# Canada 150 Pass Trip



## FreeskierInVT (Apr 13, 2017)

Hey everyone,

I lucked out a few weeks ago and got a Canada 150 pass for travel this July. I have worked out a *rough* itinerary, and hope to get some feedback about my journey from those a but more familiar with Via and Canada than I am. I realize this would involve a long time in a coach seat, as well as no access to some of the amenities that are only available to sleeper passengers, both of which I am alright with. My itinerary is flexible, with the exception of my plans for Whistler (which is semi-flexible, as long as I get a day of skiing in). Their summer skiing season ends on July 16, and my current plan is to ski there on closing day. I also plan to rent a car in Jasper during my layovers there, but am also open to stopping over in other towns provided there is affordable lodging (hostels preferably) and things to do.
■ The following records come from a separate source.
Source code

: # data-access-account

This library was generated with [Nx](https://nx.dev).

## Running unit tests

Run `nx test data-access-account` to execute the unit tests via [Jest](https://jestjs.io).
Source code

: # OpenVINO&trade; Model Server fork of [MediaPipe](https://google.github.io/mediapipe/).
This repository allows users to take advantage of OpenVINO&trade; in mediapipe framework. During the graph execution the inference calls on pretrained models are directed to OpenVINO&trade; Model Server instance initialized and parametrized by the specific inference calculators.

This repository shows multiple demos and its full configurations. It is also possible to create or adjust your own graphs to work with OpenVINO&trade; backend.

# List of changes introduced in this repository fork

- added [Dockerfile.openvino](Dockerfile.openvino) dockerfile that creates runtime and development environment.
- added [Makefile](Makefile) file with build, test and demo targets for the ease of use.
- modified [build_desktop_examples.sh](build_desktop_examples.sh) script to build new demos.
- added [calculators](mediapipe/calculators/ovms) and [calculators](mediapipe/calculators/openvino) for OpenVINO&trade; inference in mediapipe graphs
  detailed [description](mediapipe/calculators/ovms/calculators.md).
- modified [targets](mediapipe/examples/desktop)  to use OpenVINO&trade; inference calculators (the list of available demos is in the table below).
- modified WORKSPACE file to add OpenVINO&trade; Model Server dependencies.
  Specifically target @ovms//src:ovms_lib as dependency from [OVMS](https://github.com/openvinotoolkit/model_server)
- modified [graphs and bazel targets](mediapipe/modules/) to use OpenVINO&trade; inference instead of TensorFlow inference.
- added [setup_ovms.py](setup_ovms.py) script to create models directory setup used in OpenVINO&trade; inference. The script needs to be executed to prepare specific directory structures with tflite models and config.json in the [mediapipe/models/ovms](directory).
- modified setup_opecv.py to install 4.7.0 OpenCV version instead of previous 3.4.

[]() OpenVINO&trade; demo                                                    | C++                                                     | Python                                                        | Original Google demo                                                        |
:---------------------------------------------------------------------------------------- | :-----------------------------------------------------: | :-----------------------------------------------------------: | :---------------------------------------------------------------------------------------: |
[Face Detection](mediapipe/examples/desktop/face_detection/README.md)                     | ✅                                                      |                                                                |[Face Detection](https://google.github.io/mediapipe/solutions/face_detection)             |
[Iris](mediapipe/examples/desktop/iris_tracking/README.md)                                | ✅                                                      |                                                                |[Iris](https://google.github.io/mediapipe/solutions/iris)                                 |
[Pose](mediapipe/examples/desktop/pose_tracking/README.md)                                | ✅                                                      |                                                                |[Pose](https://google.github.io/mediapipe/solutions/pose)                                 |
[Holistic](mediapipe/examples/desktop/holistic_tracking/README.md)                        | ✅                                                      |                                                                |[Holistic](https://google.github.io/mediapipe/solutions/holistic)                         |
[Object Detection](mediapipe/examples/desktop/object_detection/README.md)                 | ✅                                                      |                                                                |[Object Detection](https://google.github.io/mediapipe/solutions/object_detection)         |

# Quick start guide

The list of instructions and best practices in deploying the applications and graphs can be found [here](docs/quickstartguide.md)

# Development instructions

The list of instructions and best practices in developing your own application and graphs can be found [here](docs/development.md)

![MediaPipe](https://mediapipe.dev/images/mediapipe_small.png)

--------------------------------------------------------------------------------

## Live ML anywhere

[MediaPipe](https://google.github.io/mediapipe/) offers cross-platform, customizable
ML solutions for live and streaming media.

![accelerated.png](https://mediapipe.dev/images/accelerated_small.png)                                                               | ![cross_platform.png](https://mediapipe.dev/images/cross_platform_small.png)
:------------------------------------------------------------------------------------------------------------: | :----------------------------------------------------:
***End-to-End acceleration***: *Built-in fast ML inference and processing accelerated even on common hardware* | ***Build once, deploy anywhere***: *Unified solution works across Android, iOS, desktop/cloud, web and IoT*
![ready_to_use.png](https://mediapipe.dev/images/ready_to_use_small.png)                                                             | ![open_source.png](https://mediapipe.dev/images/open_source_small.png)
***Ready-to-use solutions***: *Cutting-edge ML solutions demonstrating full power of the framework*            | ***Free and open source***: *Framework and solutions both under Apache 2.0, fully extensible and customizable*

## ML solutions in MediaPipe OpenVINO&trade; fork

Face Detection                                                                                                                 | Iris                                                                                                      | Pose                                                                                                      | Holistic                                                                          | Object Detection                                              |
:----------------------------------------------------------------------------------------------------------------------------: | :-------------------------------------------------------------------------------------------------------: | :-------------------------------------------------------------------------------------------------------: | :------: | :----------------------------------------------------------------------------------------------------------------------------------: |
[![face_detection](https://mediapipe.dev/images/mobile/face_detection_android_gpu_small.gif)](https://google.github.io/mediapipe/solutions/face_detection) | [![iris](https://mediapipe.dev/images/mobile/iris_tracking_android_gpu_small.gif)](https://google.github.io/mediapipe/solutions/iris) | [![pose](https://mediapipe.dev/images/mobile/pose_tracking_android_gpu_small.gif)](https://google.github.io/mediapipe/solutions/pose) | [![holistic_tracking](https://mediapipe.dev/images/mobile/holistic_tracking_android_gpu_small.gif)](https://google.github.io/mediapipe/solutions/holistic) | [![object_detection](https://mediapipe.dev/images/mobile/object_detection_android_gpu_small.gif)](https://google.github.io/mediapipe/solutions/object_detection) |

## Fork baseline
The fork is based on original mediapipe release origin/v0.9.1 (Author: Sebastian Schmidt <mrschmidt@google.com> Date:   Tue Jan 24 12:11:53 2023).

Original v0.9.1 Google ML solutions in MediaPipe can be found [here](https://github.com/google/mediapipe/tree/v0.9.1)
Any suggestions on things to do and sights to see are more than welcome as well!

Thanks,

Josh

Corridor #65

Depart Montreal, QC Sat Jul 1 10:55

Arrive Toronto, ON Sat Jul 1 16:03

Canadian #1

Depart Toronto, ON Sat Jul 1 22:00

Arrive Winnipeg, MB Mon Jul 3 08:00

Monday night in Winnipeg

Hudson Bay #693

Depart Winnipeg, MB Tue Jul 4 12:05

Arrive Churchill, MB Thu Jul 6 09:00

Thursday-Friday nights in Churchill

Hudson Bay #692

Depart Churchill, MB Sat Jul 8 19:30

Arrive Winnipeg, MB Mon Jul 10 16:45

Monday night in Winnipeg, then Tue-Wed nights on the train to save costs:

Canadian #2

Depart Winnipeg, MB Tue Jul 11 22:30

Arrive Sioux Lookout, ON Wed Jul 12 05:02

Canadian #1

Depart Sioux Lookout, ON Thu Jul 13 00:09

Arrive Vancouver, BC Sat Jul 15 09:42

Rent a car and drive to Whistler, BC for Sat night-Mon night.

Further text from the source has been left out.